The majority of rental property in Australia is supplied and funded by the private sector, according to ABS Census data (Source ABS 4130.0). Typically these are ordinary mum and dad investors who only have one investment property. And most of them partially fund their property investment through negative gearing.
A recent report independently commissioned by the Real Estate Institute of Australia and conducted by ACIL Allen found that two-thirds of property investors earned a taxable income of less than $80,000 per year and that 73 per cent of those who negatively geared owned just one property.
‘So it’s hardly this evil tax rort for the rich as so many of its critics try to make out,” said Mr Collova. Mainly it’s ordinary Australians who plan to use their one investment property to fund their retirement. And it is precisely these everyday people that need good advice when starting to invest.
Will the Government Abolish Negative Gearing?

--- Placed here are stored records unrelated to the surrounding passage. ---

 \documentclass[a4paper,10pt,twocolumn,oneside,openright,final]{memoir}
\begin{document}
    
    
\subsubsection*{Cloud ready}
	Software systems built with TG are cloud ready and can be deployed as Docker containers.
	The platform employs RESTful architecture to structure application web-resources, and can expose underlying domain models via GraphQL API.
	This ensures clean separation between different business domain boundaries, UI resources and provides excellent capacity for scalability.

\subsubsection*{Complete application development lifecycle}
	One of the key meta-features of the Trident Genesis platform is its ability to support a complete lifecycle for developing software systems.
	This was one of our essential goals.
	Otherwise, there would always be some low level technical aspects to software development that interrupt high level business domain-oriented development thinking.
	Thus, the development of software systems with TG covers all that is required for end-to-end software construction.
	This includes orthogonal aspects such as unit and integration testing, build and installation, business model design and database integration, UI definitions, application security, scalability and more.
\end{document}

Despite the recent calls by the Reserve Bank of Australia and others for the abolishment of negative gearing on investment properties in the hope to improve housing affordability, it is unlikely the government will take any action on it. The Treasurer Joe Hockey has already ruled it out, saying that the ability to deduct expenses from income is a fundamental principle of taxation law. The Labor Party has said it will look at it, but not abolish it altogether.

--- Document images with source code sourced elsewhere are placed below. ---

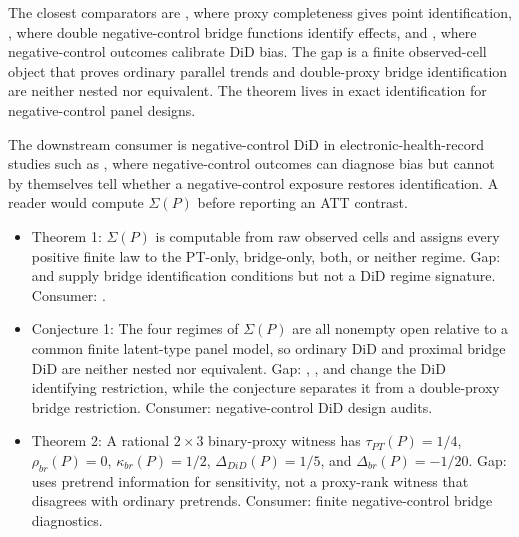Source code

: \documentclass[11pt]{article}
\theoremstyle{definition}
\theoremstyle{plain}
\theoremstyle{remark}
\begin{document}
The closest comparators are \citet[Sec. 3]{MiaoGengTchetgen2018}, where proxy completeness gives point identification, \citet[Sec. 2]{MiaoShiLiTchetgen2024}, where double negative-control bridge functions identify effects, and \citet[Sec. 3]{ZhangZhangWangEtAl2025}, where negative-control outcomes calibrate DiD bias. The gap is a finite observed-cell object that proves ordinary parallel trends and double-proxy bridge identification are neither nested nor equivalent. The theorem lives in exact identification for negative-control panel designs.

The downstream consumer is negative-control DiD in electronic-health-record studies such as \citet{ZhangZhangWangEtAl2025}, where negative-control outcomes can diagnose bias but cannot by themselves tell whether a negative-control exposure restores identification. A reader would compute \(\Sigma(P)\) before reporting an ATT contrast.

\begin{itemize}[leftmargin=2em]
\item Theorem 1: \(\Sigma(P)\) is computable from raw observed cells and assigns every positive finite law to the PT-only, bridge-only, both, or neither regime. Gap: \citet{MiaoGengTchetgen2018} and \citet{MiaoShiLiTchetgen2024} supply bridge identification conditions but not a DiD regime signature. Consumer: \citet{ZhangZhangWangEtAl2025}.
\item Conjecture 1: The four regimes of \(\Sigma(P)\) are all nonempty open relative to a common finite latent-type panel model, so ordinary DiD and proximal bridge DiD are neither nested nor equivalent. Gap: \citet{SoferRichardsonColicinoSchwartzTchetgen2016}, \citet{RichardsonYeTchetgen2023}, and \citet{TchetgenParkRichardson2024} change the DiD identifying restriction, while the conjecture separates it from a double-proxy bridge restriction. Consumer: negative-control DiD design audits.
\item Theorem 2: A rational \(2\times3\) binary-proxy witness has \(\tau_{PT}(P)=1/4\), \(\rho_{br}(P)=0\), \(\kappa_{br}(P)=1/2\), \(\Delta_{DiD}(P)=1/5\), and \(\Delta_{br}(P)=-1/20\). Gap: \citet{RambachanRoth2023} uses pretrend information for sensitivity, not a proxy-rank witness that disagrees with ordinary pretrends. Consumer: finite negative-control bridge diagnostics.
\end{itemize}
\end{document}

Mr Collova said. “If the Government is serious about the issue, it needs to consider all factors and across the whole country, not just those in the overheated real estate market of Sydney and Melbourne. There are many issues which affect housing prices, and to just focus on negative gearing is dangerous and simplistic. Current debates are not taking into account factors that play a huge role within the economy such as population growth, wage increases, job growth, economic conditions plus supply and demand."
A perfect example of this was when negative gearing was scrapped for two years from 1985-87. Rental prices in both Perth and Sydney rose but this was more than likely due to the economic conditions that both NSW and WA were experiencing. Vacancy rates were very low in these states; demand was outstripping supply and so rental prices increased. Conversely in Brisbane vacancy rates were 4+% thus prices were not increasing.

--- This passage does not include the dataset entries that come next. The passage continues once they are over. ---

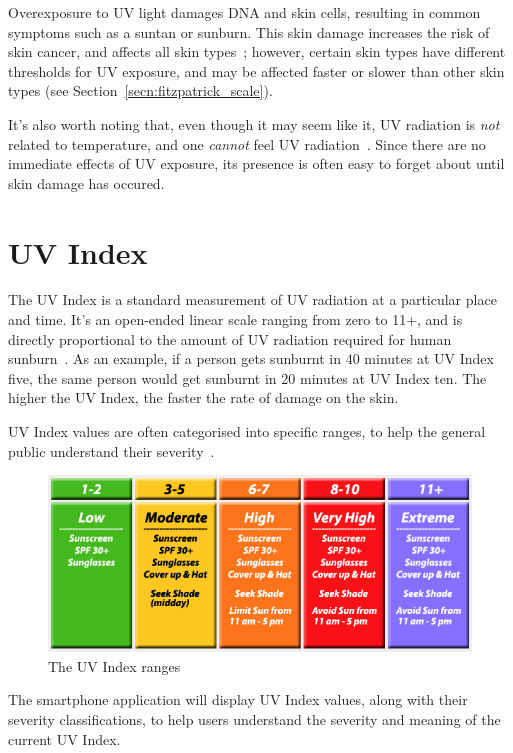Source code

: \documentclass[12pt,openany,a4paper]{book}
\newcommand{\fig}[1]  {Fig.\,\ref{#1}}		%
\newcommand{\secn}[1] {Section~\ref{#1}}	%
\begin{document}
Overexposure to UV light damages DNA and skin cells, resulting in common
symptoms such as a suntan or sunburn. This skin damage increases the risk of skin
cancer, and affects all skin types~\cite{nasa}; however, certain skin types have
different thresholds for UV exposure, and may be affected faster or slower than
other skin types (see \secn{secn:fitzpatrick_scale}).

It's also worth noting that, even though it may seem like it, UV radiation is
\emph{not} related to temperature, and one \emph{cannot} feel UV
radiation~\cite{cancer_council}. Since there are no immediate effects of UV exposure, its
presence is often easy to forget about until skin damage has occured.

\section{UV Index}

The UV Index is a standard measurement of UV radiation at a particular place and
time. It's an open-ended linear scale ranging from zero to 11+, and is directly
proportional to the amount of UV radiation required for human sunburn~\cite{australia_government}.
As an example, if a person gets sunburnt in 40 minutes at UV Index five, the same
person would get sunburnt in 20 minutes at UV Index ten. The higher the UV Index,
the faster the rate of damage on the skin.

UV Index values are often categorised into specific ranges, to help the
general public understand their severity~\cite[\fig{fig:uv_index}]{foresthill_weather}.

\begin{figure}[h]
\centerline{\includegraphics[width=\textwidth]{UVIndex.png}}
\caption{The UV Index ranges}
\label{fig:uv_index}
\end{figure}

The smartphone application will display UV Index values, along with their
severity classifications, to help users understand the severity and meaning of
the current UV Index.
\end{document}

“In our opinion, if you negative gear your property now and then somewhere in the future the government does abolish the practice, it should not be a major problem. It’s almost certain that a sunset or grandfather clause would be included to prevent the change from being applied retrospectively. We also believe that abolishment will only apply to established homes, which will highlight the new home sector as a more attractive offer to investors, growing employment and rental opportunities in that area.” Mr Collova said.
Negative gearing means the investment property is making a loss and it is only by offsetting that loss against other income that the investment may be viable. Without it, the property is just a loss making liability. Remember even though you do not have to carry that loss for the entire year before you can claim it back as a tax deduction, it will only reduce the amount of your taxable income you pay; ie. you don’t get the full amount back. According to the ATO the typical loss claimed on a negatively geared property is $9,500 a year, or about $183 a week. “That amount is far too high and demonstrates to us that the majority of investors are either not getting any advice or worse still, not getting the right advice on how to reduce those losses.” Mr Collova said.
As stated at the beginning, before you start thinking about negative gearing, you need to have a sound property investment strategy in place and get professional property investment advice. Negative gearing may or may not be right for you, everyone has different circumstances and objectives, and this is where expert advice becomes crucial. "There are strategies to be used that can reduce your losses and increase your cash flow which most people are unaware of" said Mr Collova.
*This article is for general information purposes only. It is not intended as financial or investment advice and should not be construed or relied on as such. Before making any commitment of a financial nature you should seek advice from a qualified and registered financial or investment adviser.